>>>>

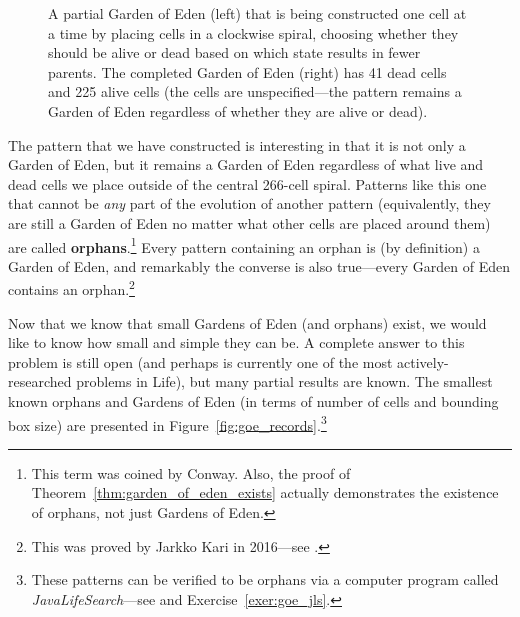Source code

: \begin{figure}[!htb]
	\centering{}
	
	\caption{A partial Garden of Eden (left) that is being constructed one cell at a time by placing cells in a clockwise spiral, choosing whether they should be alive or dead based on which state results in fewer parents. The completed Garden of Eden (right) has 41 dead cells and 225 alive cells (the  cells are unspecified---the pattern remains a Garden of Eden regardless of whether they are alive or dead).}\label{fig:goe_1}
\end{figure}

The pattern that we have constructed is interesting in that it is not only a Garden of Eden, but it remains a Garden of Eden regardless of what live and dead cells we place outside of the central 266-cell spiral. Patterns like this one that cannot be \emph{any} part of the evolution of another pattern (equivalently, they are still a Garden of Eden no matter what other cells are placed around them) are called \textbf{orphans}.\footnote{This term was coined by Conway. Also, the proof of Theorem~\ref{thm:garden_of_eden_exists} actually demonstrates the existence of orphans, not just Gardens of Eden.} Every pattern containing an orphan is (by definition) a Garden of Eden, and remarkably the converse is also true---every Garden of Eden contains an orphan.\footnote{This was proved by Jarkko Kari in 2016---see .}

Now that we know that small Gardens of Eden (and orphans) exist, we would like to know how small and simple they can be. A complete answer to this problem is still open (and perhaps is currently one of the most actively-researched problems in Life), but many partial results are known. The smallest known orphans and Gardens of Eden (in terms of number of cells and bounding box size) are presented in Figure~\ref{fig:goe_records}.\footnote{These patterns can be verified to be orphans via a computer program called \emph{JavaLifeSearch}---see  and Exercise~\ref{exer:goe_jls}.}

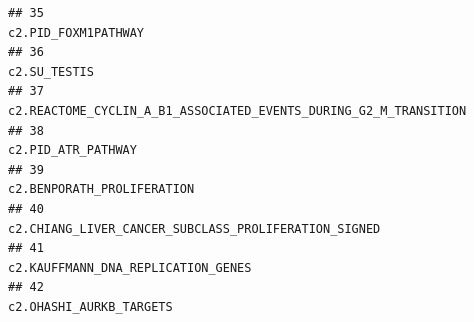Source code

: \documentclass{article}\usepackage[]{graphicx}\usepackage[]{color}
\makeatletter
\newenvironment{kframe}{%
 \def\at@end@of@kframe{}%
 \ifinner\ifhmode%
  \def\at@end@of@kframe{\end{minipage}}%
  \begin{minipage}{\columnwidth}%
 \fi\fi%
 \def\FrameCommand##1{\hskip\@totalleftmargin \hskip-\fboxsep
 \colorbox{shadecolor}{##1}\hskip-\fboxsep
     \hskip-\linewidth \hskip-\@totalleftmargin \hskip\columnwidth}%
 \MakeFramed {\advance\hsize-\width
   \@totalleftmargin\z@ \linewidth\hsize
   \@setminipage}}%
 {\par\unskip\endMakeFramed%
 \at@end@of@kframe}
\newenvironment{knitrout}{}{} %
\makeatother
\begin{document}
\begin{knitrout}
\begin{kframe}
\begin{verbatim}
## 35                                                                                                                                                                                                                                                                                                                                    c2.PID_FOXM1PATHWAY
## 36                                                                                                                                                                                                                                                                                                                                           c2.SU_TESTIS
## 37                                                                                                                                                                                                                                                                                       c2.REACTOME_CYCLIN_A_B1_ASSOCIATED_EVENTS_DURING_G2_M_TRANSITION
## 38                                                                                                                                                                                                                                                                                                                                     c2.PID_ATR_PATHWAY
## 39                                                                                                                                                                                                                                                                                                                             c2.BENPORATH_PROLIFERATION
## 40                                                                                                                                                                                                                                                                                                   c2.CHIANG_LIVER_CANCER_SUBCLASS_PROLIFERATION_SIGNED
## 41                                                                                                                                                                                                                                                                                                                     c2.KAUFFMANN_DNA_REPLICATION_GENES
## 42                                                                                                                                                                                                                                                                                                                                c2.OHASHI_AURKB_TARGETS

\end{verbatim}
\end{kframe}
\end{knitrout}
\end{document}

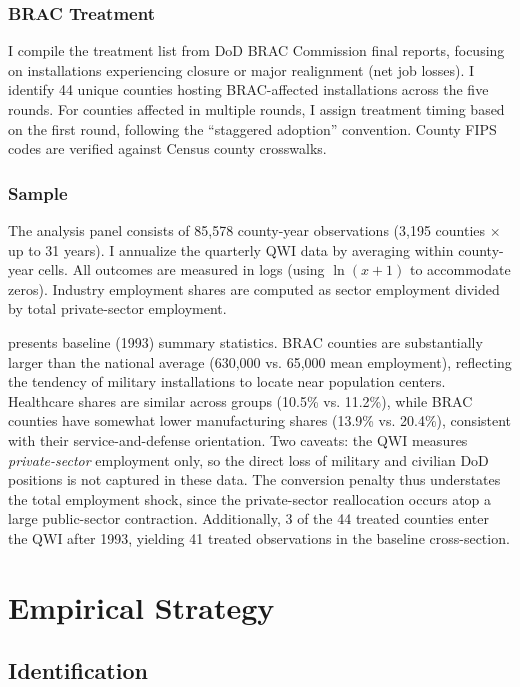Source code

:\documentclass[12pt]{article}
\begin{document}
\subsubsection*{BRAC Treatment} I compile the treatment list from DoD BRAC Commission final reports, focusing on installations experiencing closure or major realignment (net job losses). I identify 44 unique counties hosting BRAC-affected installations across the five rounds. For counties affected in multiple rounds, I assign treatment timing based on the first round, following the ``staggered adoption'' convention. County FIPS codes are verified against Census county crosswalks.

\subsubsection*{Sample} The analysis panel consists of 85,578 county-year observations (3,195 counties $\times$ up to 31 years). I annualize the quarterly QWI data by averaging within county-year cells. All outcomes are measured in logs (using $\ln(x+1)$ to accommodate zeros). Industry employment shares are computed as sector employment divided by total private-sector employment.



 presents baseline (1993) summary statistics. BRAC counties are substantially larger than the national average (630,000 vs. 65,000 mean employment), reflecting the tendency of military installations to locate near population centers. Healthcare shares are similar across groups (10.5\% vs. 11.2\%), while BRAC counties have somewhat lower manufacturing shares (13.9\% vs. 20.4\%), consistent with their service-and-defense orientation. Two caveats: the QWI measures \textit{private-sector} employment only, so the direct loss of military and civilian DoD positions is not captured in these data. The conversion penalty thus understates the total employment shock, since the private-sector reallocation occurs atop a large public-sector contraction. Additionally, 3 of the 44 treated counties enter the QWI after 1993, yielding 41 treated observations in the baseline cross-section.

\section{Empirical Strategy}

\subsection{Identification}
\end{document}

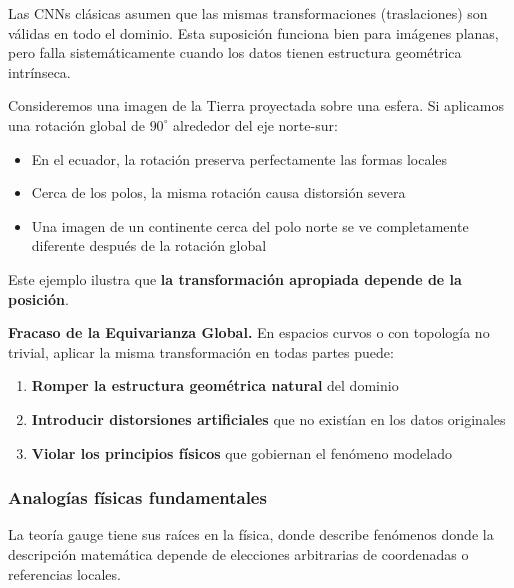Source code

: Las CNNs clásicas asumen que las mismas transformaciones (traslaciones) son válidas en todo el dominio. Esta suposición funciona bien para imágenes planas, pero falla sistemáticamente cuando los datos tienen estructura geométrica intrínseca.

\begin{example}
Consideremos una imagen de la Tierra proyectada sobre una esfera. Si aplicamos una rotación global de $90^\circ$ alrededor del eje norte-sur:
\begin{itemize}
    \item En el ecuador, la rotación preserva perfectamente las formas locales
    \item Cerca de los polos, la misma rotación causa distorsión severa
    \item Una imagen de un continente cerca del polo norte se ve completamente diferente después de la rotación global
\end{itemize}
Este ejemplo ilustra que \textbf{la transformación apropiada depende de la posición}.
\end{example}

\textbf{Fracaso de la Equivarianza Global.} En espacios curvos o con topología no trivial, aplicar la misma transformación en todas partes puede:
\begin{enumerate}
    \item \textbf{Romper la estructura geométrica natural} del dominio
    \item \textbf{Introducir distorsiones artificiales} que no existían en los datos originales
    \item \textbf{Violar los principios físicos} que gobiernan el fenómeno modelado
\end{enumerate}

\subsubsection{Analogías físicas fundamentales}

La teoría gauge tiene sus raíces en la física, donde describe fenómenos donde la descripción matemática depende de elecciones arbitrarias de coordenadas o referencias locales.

<<<<

What you will do
Where a line above contains the word "data", copy that line.

Your solution
\subsubsection*{Sample} The analysis panel consists of 85,578 county-year observations (3,195 counties $\times$ up to 31 years). I annualize the quarterly QWI data by averaging within county-year cells. All outcomes are measured in logs (using $\ln(x+1)$ to accommodate zeros). Industry employment shares are computed as sector employment divided by total private-sector employment.
 presents baseline (1993) summary statistics. BRAC counties are substantially larger than the national average (630,000 vs. 65,000 mean employment), reflecting the tendency of military installations to locate near population centers. Healthcare shares are similar across groups (10.5\% vs. 11.2\%), while BRAC counties have somewhat lower manufacturing shares (13.9\% vs. 20.4\%), consistent with their service-and-defense orientation. Two caveats: the QWI measures \textit{private-sector} employment only, so the direct loss of military and civilian DoD positions is not captured in these data. The conversion penalty thus understates the total employment shock, since the private-sector reallocation occurs atop a large public-sector contraction. Additionally, 3 of the 44 treated counties enter the QWI after 1993, yielding 41 treated observations in the baseline cross-section.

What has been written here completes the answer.